Wer in diesem Spätherbst auf den grossen Busbahnhöfen in Istanbul oder Izmir um sich schaut, stösst überall auf Flüchtlinge und Migranten. Meist sind es Gruppen von Menschen aus denselben Herkunftsgebieten, meist werden sie «betreut» von Personen, die wohl Helfer von Schleppern sind.
Auch in der Umgebung des Basmane-Bahnhofs in Izmir verkaufen Strassenhändler Schwimmwesten, Pneus und andere Utensilien, welche für die Fahrt übers Meer von Nutzen sind. Das Geschäft mit den Flüchtlingen wird derart offensichtlich betrieben, dass selbst ein Analphabet ohne Probleme zu seiner Ausrüstung kommt und seinen Schlepper findet.
Die Drehscheibe Izmir
Die Grossstadt Izmir gilt als die zurzeit wichtigste Drehscheibe für die klandestine, also verdeckte, Emigration von der Türkei in Richtung Europa. Das liegt daran, dass die Landroute in Richtung Griechenland und Bulgarien kaum mehr passierbar ist. Wer Genaueres über diese wichtige Flüchtlingsroute erfahren will, muss sich an einen der kleinen Küstenorte gegenüber den griechischen Inseln Lesbos, Chios oder Samos begeben. Dort warten die Kandidaten für eine klandestine Ausreise in abgelegenen Bauernhöfen oder in anderen Verstecken auf den Moment, an dem sie von ihren Schleppern abgeholt werden.

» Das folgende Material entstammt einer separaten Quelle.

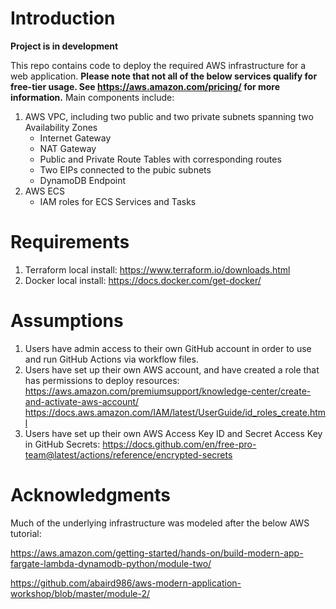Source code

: # Introduction

**Project is in development**

This repo contains code to deploy the required AWS infrastructure for a web application. **Please note that not all of the below services qualify for free-tier usage. See https://aws.amazon.com/pricing/ for more information.** Main components include: 

1. AWS VPC, including two public and two private subnets spanning two Availability Zones
    - Internet Gateway
    - NAT Gateway
    - Public and Private Route Tables with corresponding routes
    - Two EIPs connected to the pubic subnets
    - DynamoDB Endpoint
2. AWS ECS
    - IAM roles for ECS Services and Tasks

# Requirements

1. Terraform local install: https://www.terraform.io/downloads.html
2. Docker local install: https://docs.docker.com/get-docker/

# Assumptions

1. Users have admin access to their own GitHub account in order to use and run GitHub Actions via workflow files.
2. Users have set up their own AWS account, and have created a role that has permissions to deploy resources: 
https://aws.amazon.com/premiumsupport/knowledge-center/create-and-activate-aws-account/
https://docs.aws.amazon.com/IAM/latest/UserGuide/id_roles_create.html
2. Users have set up their own AWS Access Key ID and Secret Access Key in GitHub Secrets: https://docs.github.com/en/free-pro-team@latest/actions/reference/encrypted-secrets

# Acknowledgments

Much of the underlying infrastructure was modeled after the below AWS tutorial: 

https://aws.amazon.com/getting-started/hands-on/build-modern-app-fargate-lambda-dynamodb-python/module-two/

https://github.com/abaird986/aws-modern-application-workshop/blob/master/module-2/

Schleuser machen ihr Geschäft
Wir nehmen einen Augenschein in Assos, einem kleinen Dorf direkt gegenüber der Nordküste der Insel Lesbos, rund 250 Kilometer nördlich von Izmir. Assos hat den Ruf, die zurzeit wichtigste Ablegestelle für klandestine Migranten und Flüchtlinge an der gesamten türkischen Ägäisküste zu sein. Das Schleuserwesen ist in den letzten Monaten zu einem äusserst lukrativen Geschäft geworden. Kenner der Verhältnisse sprechen von einem Umsatz von rund einer Million Euro pro Tag.
In Assos sind weder Journalisten noch Hilfswerke zu sehen. Liegt es daran, dass sich Medien nur in beschränktem Umfang für das Schlepperwesen interessieren? Oder ist es tatsächlich heikel, an solchen Orten zu recherchieren, wie türkische Journalisten warnen?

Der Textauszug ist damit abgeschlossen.